5. Ülkemizde uzmanlık eğitiminde; Öğrenmenin rutin klinik çalışmanın bir parçası olarak doğal biçimde gerçekleştiği, eğitici hekimlerin programa gelişigüzel katıldıkları, yapılandırılmış bir eğitim programının olmadığı geleneksel yaklaşım uygulanmaktadır. Bunun yerine ekip çalışması, sağlık hizmet sunumu, tıbbi bilgi, danışman / yönlendirici, bilimsellik, sağlık savunuculuğu, mesleki değerler / sorumluluklar, iletişim, yöneticilik başlıklarında yetkinlik kazandırmayı amaçlayan yetkinlik temelli çekirdek eğitim programına geçilmelidir.
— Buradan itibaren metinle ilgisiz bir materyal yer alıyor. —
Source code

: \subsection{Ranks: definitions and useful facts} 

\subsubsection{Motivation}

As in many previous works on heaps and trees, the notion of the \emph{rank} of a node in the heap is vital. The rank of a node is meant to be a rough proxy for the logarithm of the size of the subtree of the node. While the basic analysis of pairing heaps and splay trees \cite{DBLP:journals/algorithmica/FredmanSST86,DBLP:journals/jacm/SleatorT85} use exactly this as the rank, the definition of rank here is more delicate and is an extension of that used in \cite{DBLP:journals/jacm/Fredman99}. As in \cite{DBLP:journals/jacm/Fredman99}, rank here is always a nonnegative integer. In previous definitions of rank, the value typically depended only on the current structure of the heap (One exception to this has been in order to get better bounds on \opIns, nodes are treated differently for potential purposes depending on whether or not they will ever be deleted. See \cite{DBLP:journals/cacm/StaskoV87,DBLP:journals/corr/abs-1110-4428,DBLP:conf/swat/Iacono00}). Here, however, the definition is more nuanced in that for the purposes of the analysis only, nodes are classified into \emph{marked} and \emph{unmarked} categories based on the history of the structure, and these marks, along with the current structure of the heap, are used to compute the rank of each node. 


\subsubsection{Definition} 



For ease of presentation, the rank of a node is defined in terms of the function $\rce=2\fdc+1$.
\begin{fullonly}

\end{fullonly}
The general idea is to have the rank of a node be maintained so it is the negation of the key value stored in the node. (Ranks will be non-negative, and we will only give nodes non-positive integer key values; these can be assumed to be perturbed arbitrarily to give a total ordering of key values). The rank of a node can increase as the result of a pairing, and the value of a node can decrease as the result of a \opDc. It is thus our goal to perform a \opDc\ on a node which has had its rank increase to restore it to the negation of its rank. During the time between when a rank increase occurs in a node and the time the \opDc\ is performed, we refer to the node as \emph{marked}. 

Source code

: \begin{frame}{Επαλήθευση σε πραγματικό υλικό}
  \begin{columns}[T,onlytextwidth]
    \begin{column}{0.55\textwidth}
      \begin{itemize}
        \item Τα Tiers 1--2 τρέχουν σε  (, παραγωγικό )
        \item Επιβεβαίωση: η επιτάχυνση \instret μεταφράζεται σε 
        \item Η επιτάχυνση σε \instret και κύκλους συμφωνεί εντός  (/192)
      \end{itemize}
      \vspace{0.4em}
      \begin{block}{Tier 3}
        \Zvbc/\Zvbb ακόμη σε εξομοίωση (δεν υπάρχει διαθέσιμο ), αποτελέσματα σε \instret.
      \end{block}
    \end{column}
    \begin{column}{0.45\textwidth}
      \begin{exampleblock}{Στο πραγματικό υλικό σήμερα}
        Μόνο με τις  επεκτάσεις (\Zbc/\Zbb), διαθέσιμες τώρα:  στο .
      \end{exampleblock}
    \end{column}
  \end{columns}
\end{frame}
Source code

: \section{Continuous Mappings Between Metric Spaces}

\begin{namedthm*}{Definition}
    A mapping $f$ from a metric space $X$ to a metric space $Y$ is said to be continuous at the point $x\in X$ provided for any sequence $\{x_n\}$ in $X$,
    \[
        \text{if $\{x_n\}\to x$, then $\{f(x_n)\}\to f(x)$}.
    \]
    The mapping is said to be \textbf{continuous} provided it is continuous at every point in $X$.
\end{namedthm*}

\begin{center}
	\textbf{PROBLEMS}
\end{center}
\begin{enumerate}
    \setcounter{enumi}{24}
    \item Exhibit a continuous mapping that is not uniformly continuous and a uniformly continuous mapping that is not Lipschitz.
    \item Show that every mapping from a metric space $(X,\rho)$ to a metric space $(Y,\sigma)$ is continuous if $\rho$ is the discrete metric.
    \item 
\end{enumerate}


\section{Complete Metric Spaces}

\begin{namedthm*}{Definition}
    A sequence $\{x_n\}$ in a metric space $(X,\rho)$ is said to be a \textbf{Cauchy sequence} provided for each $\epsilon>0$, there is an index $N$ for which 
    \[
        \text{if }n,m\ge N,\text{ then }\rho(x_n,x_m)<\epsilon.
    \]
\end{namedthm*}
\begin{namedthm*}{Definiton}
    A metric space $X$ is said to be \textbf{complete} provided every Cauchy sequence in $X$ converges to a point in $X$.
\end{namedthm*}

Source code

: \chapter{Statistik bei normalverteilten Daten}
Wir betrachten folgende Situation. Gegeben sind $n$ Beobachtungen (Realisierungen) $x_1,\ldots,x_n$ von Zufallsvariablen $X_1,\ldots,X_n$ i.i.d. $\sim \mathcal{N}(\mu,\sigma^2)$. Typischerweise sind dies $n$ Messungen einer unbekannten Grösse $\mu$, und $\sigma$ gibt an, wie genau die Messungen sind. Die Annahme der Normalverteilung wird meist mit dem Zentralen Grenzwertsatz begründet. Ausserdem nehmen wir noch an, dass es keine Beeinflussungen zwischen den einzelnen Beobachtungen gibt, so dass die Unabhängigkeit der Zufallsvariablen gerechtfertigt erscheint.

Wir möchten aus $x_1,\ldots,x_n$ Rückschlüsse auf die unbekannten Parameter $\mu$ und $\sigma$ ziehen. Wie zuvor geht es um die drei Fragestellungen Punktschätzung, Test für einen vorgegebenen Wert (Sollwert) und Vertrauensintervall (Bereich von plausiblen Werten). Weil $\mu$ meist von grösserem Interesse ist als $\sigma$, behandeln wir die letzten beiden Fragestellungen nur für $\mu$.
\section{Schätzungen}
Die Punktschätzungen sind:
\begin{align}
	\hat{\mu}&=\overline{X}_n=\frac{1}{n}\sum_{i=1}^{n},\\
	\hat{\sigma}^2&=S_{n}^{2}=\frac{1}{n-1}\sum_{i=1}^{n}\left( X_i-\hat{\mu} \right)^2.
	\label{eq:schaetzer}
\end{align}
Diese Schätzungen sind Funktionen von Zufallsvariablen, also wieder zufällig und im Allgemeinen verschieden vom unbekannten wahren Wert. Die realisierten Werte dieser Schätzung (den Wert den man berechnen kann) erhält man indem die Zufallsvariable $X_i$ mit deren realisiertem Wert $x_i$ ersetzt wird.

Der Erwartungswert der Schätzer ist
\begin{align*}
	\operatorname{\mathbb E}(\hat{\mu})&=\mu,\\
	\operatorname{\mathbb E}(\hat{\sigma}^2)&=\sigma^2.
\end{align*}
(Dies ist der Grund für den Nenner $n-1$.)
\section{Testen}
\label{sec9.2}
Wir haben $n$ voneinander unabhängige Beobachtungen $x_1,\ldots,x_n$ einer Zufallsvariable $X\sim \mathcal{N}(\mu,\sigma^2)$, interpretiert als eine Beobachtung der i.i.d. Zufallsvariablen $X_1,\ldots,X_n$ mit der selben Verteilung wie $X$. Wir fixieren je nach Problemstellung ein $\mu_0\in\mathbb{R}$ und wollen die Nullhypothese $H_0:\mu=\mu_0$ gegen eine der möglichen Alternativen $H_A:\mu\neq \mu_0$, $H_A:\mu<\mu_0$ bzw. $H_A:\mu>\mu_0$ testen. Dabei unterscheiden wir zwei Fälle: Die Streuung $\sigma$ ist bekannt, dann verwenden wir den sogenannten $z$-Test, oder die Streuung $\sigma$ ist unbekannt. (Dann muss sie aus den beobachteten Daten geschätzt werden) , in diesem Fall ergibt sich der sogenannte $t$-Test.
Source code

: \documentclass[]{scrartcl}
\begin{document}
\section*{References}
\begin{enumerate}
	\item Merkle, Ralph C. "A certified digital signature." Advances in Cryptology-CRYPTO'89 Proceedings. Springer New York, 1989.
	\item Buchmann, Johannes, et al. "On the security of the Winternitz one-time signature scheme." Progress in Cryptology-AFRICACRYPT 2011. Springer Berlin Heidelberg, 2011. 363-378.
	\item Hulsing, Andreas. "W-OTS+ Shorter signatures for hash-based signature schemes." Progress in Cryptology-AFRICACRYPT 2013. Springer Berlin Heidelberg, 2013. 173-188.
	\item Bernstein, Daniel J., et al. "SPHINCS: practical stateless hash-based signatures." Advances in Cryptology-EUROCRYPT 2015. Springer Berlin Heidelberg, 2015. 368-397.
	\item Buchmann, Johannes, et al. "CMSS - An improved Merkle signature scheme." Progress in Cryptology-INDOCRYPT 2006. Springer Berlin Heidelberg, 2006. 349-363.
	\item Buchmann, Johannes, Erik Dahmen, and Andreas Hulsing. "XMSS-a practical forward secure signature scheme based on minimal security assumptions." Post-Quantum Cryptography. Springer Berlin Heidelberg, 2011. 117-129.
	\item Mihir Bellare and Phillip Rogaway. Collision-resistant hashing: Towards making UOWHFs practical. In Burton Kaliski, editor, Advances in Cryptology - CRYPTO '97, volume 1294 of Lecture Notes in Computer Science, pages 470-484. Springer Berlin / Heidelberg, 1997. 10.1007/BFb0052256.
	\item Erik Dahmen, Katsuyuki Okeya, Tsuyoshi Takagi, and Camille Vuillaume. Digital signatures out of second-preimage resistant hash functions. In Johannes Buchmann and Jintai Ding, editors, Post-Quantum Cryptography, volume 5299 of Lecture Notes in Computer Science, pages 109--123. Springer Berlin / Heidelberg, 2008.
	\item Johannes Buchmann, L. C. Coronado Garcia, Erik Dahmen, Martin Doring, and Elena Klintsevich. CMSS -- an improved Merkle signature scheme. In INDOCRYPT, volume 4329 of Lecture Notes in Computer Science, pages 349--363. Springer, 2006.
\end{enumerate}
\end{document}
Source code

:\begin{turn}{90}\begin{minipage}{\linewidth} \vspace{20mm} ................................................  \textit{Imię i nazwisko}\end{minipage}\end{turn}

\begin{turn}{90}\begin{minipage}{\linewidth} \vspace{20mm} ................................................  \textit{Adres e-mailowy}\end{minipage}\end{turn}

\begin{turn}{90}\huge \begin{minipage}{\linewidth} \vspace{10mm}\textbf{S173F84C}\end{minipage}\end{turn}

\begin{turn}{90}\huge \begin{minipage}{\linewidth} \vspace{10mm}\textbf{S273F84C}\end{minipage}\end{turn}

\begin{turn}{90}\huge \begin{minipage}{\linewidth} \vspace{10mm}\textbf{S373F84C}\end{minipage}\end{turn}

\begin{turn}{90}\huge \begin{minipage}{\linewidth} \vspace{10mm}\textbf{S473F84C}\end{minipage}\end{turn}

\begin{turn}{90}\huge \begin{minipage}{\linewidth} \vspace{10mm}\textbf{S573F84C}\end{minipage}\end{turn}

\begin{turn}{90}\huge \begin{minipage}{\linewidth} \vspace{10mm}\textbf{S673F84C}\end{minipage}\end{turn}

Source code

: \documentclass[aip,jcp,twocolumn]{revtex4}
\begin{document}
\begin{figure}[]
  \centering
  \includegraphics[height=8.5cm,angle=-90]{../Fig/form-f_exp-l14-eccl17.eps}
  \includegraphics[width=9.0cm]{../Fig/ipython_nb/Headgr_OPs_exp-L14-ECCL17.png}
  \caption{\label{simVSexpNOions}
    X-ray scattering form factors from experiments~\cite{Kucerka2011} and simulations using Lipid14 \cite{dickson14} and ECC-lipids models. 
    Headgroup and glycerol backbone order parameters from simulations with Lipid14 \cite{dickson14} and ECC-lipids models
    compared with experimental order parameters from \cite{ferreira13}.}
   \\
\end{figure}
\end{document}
6. Ülkemizde uzmanlık eğitimi ve insangücü planlaması doğru yapılmamakta; uzman gereksinimin ne olduğu, tıpta uzmanlık sınavı için açılacak kontenjanlar ve uzmanlık alanlarının nasıl belirlendiği, temel bilimlerde (biyokimya ve mikrobiyoloji uzmanlık alanları dışında) TUS için kontenjan açılmaması sorun olmaya devam etmektedir.
Var olan insan gücü verileri, nüfusa ilişkin veriler değerlendirilip, uzman hekim yoğunluğu ve dağılımı belirlenmelidir.
7. Uzmanlık eğitim kurumlarında uygulanan performansa dayalı çalışma, eğitim alma ve verme hakkını ve yeterliği kısıtlamakta, engellemektedir. Hizmet, araştırma, eğitim işlev ve sorumlulukları arasında “eğitim” öncelenmeli, bu öncelik koşullardan bağımsız savunulmalıdır.
8. Uzmanlık eğitiminde tek başına uzaktan eğitim ve/veya sertifikasyon ile uzmanlık eğitimi kabul edilemez.
9. Kışkırtılmış sağlık hizmetinden ve sağlığın metalaşmasını içeren sağlıkta dönüşüm politikaları yerine koruyucu hekimliği önceleyen, eşit, ulaşılabilir ve en üst düzeyde iyilik halini savunan sağlık politikaları konulmalıdır.
10. Mesleki bağımsızlığın korunması, mesleki standartların mezuniyet öncesi ve sonrası tıp eğitiminin düzenli denetlenmesi Türk Tabipleri Birliği ve ilgili uzmanlık derneklerinin yetkili olduğu kurullarca belirlenmelidir.
11. Uzmanlık derneklerinde, asistan hekim ve genç uzmanlara yönelik kollar, komisyonlar, çalışma grupları kurulmalı, asistan ve genç uzman veri tabanı oluşturulmalı, asistan ve genç uzman temsiliyeti sağlanmalı ve TTB-UDEK-AGUH Çalışma Grubuna bir asistan hekim, bir genç uzman temsilcisi gönderilmelidir, AGUH’un ve AHEK’in eşgüdümü eşit temsiliyeti esasında sağlanmalıdır.
Türk Tabipleri Birliği, TTB-UDEK üyesi derneklerin de desteğini alarak bu konuda yapageldiği çalışmaları sürdürme kararlılığındadır. TTB-UDEK üyesi derneklerin değerli birikim ve çabalarının ülkemiz sağlık ortamına yansıyan bir yüzü de uzmanlık eğitimi, yeterlik kurulları çalışmalarıdır. Bununla birlikte, eşgüdümü, ortaklığı, birlikte hareket etme gücünü, iyi hekimlik değerlerini koruyan, topluma ulaşma yollarını geliştiren farklı düzlem ve amaçla yapılan çalışmaların da ülkemiz sağlık ortamını geliştirdiği ve gelecekte de geliştireceği açıktır. TTB ve TTB-UDEK bu çalışmaların da desteklenmesi için elinden gelen katkıyı sağlama kararlığındadır. TTB-UDEK Çalışma Grupları yapılan ve gelecekte yapılacak olan çalışmalar için önemli bir “ortak” düzlemdir.